После того как вчера вечером пришел приказ, заведующий отделом, директриса рушдие и, кажется, начальник финансовой части, который был родом из Румелии, земляк Хурие‑ханым, держали ночью совет и разработали целый план. Они решили услать меня в какую‑нибудь глухую деревушку, а на мое место устроить Хурие‑ханым. Даже встречу с Хурие‑ханым в коридоре они продумали заранее и муллу привели специально. Что касается селения Зейнилер, которое заведующий расписал мне, как роскошную европейскую деревню, то это, оказывается, была убогая, затерявшаяся в горах деревушка, куда не залетали и птицы. Вот уже год в школе там не было преподавательницы, и даже самые обездоленные учителя не отваживались туда ехать.

Я была поражена. В моем сознании никак не укладывалось, как мог такой почтенный, солидный чиновник пойти на такой бессовестный обман.

Хаджи‑калфа качал головой и говорил сердито:

— О, ты не знаешь эту сонную змею. Она спит, спит, а потом так ужалит, что и не опомнишься. Поняла, ханым‑эфенди?
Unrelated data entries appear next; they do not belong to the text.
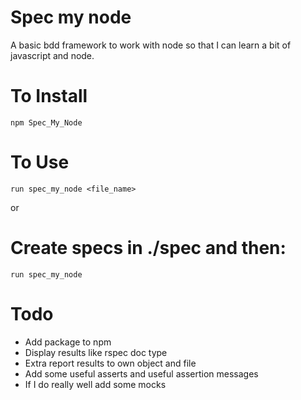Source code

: Spec my node
============

A basic bdd framework to work with node so that I can learn a bit of javascript and node. 

To Install
==========
    npm Spec_My_Node

To Use
======
    run spec_my_node <file_name>
or
# Create specs in ./spec and then:
    run spec_my_node 

Todo
====

* Add package to npm
* Display results like rspec doc type
* Extra report results to own object and file
* Add some useful asserts and useful assertion messages
* If I do really well add some mocks

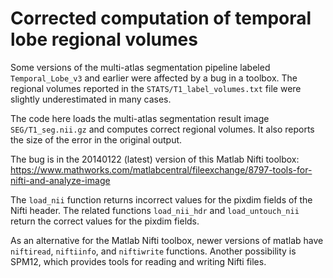 # Corrected computation of temporal lobe regional volumes

Some versions of the multi-atlas segmentation pipeline labeled `Temporal_Lobe_v3` and earlier were affected by a bug in a toolbox. The regional volumes reported in the `STATS/T1_label_volumes.txt` file were slightly underestimated in many cases.

The code here loads the multi-atlas segmentation result image `SEG/T1_seg.nii.gz` and computes correct regional volumes. It also reports the size of the error in the original output.

The bug is in the 20140122 (latest) version of this Matlab Nifti toolbox: https://www.mathworks.com/matlabcentral/fileexchange/8797-tools-for-nifti-and-analyze-image

The `load_nii` function returns incorrect values for the pixdim fields of the Nifti header. The related functions `load_nii_hdr` and `load_untouch_nii` return the correct values for the pixdim fields.

As an alternative for the Matlab Nifti toolbox, newer versions of matlab have `niftiread`, `niftiinfo`, and `niftiwrite` functions. Another possibility is SPM12, which provides tools for reading and writing Nifti files.
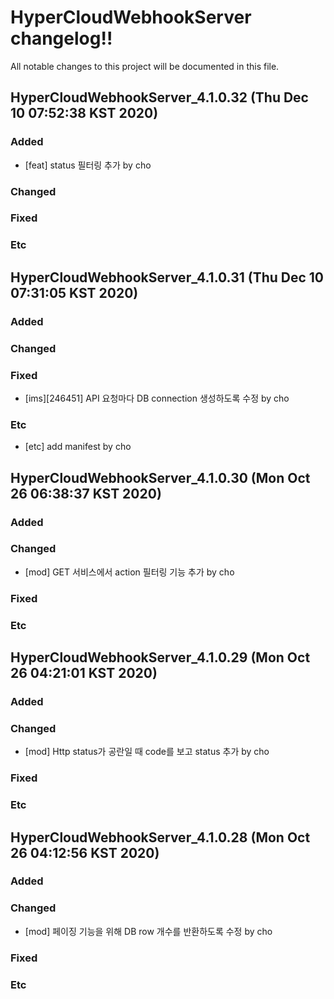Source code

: # HyperCloudWebhookServer changelog!!
All notable changes to this project will be documented in this file.

<!-------------------- v4.1.0.32 start -------------------->

## HyperCloudWebhookServer_4.1.0.32 (Thu Dec 10 07:52:38 KST 2020)

### Added
  - [feat] status 필터링 추가 by cho

### Changed

### Fixed

### Etc

<!--------------------- v4.1.0.32 end --------------------->

<!-------------------- v4.1.0.31 start -------------------->

## HyperCloudWebhookServer_4.1.0.31 (Thu Dec 10 07:31:05 KST 2020)

### Added

### Changed

### Fixed
  - [ims][246451] API 요청마다 DB connection 생성하도록 수정 by cho

### Etc
  - [etc] add manifest by cho

<!--------------------- v4.1.0.31 end --------------------->

<!-------------------- v4.1.0.30 start -------------------->

## HyperCloudWebhookServer_4.1.0.30 (Mon Oct 26 06:38:37 KST 2020)

### Added

### Changed
  - [mod] GET 서비스에서 action 필터링 기능 추가 by cho

### Fixed

### Etc

<!--------------------- v4.1.0.30 end --------------------->

<!-------------------- v4.1.0.29 start -------------------->

## HyperCloudWebhookServer_4.1.0.29 (Mon Oct 26 04:21:01 KST 2020)

### Added

### Changed
  - [mod] Http status가 공란일 때 code를 보고 status 추가 by cho

### Fixed

### Etc

<!--------------------- v4.1.0.29 end --------------------->

<!-------------------- v4.1.0.28 start -------------------->

## HyperCloudWebhookServer_4.1.0.28 (Mon Oct 26 04:12:56 KST 2020)

### Added

### Changed
  - [mod] 페이징 기능을 위해 DB row 개수를 반환하도록 수정 by cho

### Fixed

### Etc

<!--------------------- v4.1.0.28 end --------------------->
— Ладно, ничего… — ответила я. — После того как человека ужалили самые близкие родственники, чужие для него не страшны. Я могу быть счастлива и в Зейнилер.

 

Зейнилер, 28 октября.

 

Сегодня к ночи я добралась на телеге до Зейнилер. Видимо, заведующий отделом образования мерит расстояния движением поезда. Путешествие на «два часа» длилась с десяти утра до поздней ночи. Впрочем, этот чудак тут ни при чем. Виноваты те, кто не проложил рельсового пути к Зейнилер по дороге, которая то карабкается вверх по горным склонам, то спускается вниз к руслам пересохших рек.
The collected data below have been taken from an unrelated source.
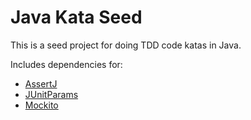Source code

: Java Kata Seed
==============

This is a seed project for doing TDD code katas in Java.

Includes dependencies for:
- [AssertJ](http://joel-costigliola.github.io/assertj/)
- [JUnitParams](https://github.com/Pragmatists/JUnitParams)
- [Mockito](https://site.mockito.org/)
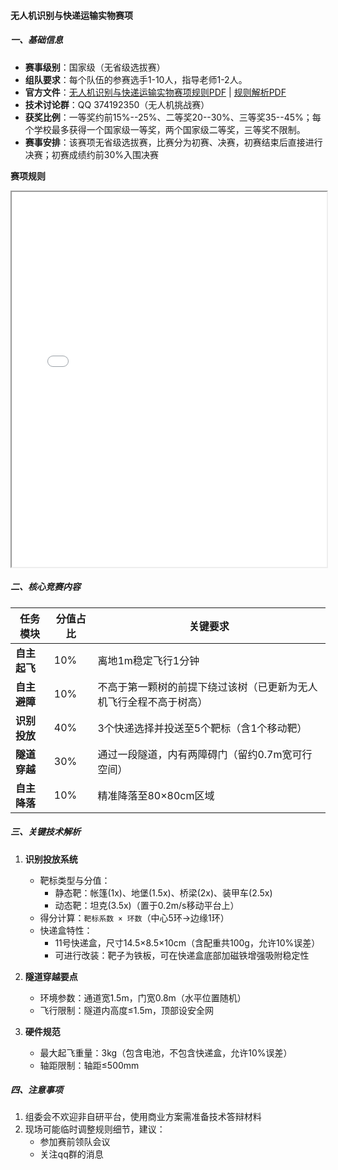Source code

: #### 无人机识别与快递运输实物赛项  

##### 一、基础信息

-  **赛事级别**：国家级（无省级选拔赛）
-  **组队要求**：每个队伍的参赛选手1-10人，指导老师1-2人。
-  **官方文件**：[无人机识别与快递运输实物赛项规则PDF](../pdf/2024RoboCup无人机识别与快递运输实物赛项规则.pdf) | [规则解析PDF](../pdf/2024RoboCup无人机识别与快递运输实物赛项规则解析.pdf)  
-  **技术讨论群**：QQ 374192350（无人机挑战赛）  
-  **获奖比例**：一等奖约前15%--25%、二等奖20--30%、三等奖35--45%；每个学校最多获得一个国家级一等奖，两个国家级二等奖，三等奖不限制。 
-  **赛事安排**：该赛项无省级选拔赛，比赛分为初赛、决赛，初赛结束后直接进行决赛；初赛成绩约前30%入围决赛 

**赛项规则**
<iframe src="../pdf/2024RoboCup无人机识别与快递运输实物赛项规则.pdf" width="100%" height="600px"></iframe>

##### 二、核心竞赛内容  

| 任务模块     | 分值占比 | 关键要求                                                     |
| ------------ | -------- | ------------------------------------------------------------ |
| **自主起飞** | 10%      | 离地1m稳定飞行1分钟                                          |
| **自主避障** | 10%      | 不高于第一颗树的前提下绕过该树（已更新为无人机飞行全程不高于树高） |
| **识别投放** | 40%      | 3个快递选择并投送至5个靶标（含1个移动靶）                    |
| **隧道穿越** | 30%      | 通过一段隧道，内有两障碍门（留约0.7m宽可行空间）             |
| **自主降落** | 10%      | 精准降落至80×80cm区域                                        |

##### 三、关键技术解析  

1. **识别投放系统**  
   - 靶标类型与分值：  
     - 静态靶：帐篷(1x)、地堡(1.5x)、桥梁(2x)、装甲车(2.5x)  
     - 动态靶：坦克(3.5x)（置于0.2m/s移动平台上）  
   - 得分计算：`靶标系数 × 环数`（中心5环→边缘1环）  
   - 快递盒特性：  
     - 11号快递盒，尺寸14.5×8.5×10cm（含配重共100g，允许10%误差）  
     - 可进行改装：靶子为铁板，可在快递盒底部加磁铁增强吸附稳定性  

2. **隧道穿越要点**  
   - 环境参数：通道宽1.5m，门宽0.8m（水平位置随机）  
   - 飞行限制：隧道内高度≤1.5m，顶部设安全网  

3. **硬件规范**   
   - 最大起飞重量：3kg（包含电池，不包含快递盒，允许10%误差）
   - 轴距限制：轴距≤500mm

##### 四、注意事项  

1. 组委会不欢迎非自研平台，使用商业方案需准备技术答辩材料  
2. 现场可能临时调整规则细节，建议：  
   - 参加赛前领队会议  
   - 关注qq群的消息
Семейство Хаджи‑калфы собралось проводить меня до источника, который находился в получасе езды от города. Провожатые разоделись, словно шли на свадьбу, а вернее — на похороны.

Когда Хаджи‑калфа пришел сказать, что телега готова, его трудно было узнать. Он снял свой белый передник и ночные туфли, которые как‑то особенно шлепали, когда он расхаживал по каменному дворику, передней и лестницам гостиницы. Сейчас на нем был долгополый сюртук, застегнутый наглухо, на ногах — глубокие калоши, какие носят имамы. Огромная красная феска закрывала до ушей его лысую голову.

Туалеты Неврик‑ханым, Айкануш и Мирата не уступали одеянию главы семейства.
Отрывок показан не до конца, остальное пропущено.